Thursday, September 27, 2012

Big Pharma Stocks Hold Steady after Health Care Ruling

Pharmaceutical companies may have made a closed-door deal with President Obama not to oppose the health care law, but will it work out for them in the long run?

This morning, the stocks are falling, but are basically trading in line with the overall stock market. Pfizer (PFE) is off by 1.1%; Merck (MRK) is down 0.7%; and GlaxoSmithKline (GSK) is down 1.3%.

The law is clearly a mixed bag for the companies — as more than 30 million people are added to insurance rolls, they are going to buy more drugs. The law also eliminates the Medicare “doughnut hole,” which forced seniors to foot more of the bill for drug coverage if they used a moderate amount of drugs (as opposed to a lot or a little).

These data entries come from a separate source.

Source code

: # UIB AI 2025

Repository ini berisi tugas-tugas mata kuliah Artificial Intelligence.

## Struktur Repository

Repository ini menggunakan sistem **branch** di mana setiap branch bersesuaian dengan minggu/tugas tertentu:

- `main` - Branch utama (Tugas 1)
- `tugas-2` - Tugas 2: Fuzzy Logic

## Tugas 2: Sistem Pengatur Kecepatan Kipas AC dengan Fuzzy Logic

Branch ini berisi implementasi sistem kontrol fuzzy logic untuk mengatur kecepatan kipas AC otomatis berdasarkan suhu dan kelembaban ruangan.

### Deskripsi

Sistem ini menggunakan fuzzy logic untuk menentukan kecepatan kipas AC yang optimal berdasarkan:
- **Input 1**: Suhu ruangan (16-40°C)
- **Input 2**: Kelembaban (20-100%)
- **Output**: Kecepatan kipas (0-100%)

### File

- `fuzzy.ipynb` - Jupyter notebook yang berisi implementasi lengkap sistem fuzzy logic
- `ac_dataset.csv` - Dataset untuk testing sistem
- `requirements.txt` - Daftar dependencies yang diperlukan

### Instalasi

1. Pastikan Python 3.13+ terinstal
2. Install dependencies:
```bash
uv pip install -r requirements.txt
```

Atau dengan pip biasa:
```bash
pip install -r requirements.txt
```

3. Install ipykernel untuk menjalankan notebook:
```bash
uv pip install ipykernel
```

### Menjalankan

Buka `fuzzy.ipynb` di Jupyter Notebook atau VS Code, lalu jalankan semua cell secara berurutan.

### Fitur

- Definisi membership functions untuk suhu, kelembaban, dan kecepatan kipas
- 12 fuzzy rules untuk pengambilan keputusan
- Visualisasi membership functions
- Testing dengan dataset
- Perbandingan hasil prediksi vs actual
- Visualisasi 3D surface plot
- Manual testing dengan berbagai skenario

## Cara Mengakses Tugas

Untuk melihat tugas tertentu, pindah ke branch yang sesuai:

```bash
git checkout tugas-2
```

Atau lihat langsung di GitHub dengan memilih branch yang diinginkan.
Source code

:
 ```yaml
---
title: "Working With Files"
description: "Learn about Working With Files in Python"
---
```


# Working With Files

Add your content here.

But the law’s emphasis on bringing down health costs, and imposing new fees on the industry, could cut into profit margins. In fact, analysts estimate that the industry will face $80 billion in fees and rebates over a decade under the new law, the Wall Street Journal reports. For one thing, drug companies have had to discount drugs that fall into the “doughnut hole,” and they are offering extra discounts to Medicaid — the discount has grown to about 22% from 16%, said GAMCO analyst Jeff Jonas.

Jonas sees the Supreme Court ruling as basically a wash for the industry — “this preserves the status quo.”

Because of that, investors need to “look back at fundamentals” in picking stocks. Jonas likes Bristol-Myers (BMY) and Johnson & Johnson (JNJ) for their strong pipelines. Both are owned by GAMCO.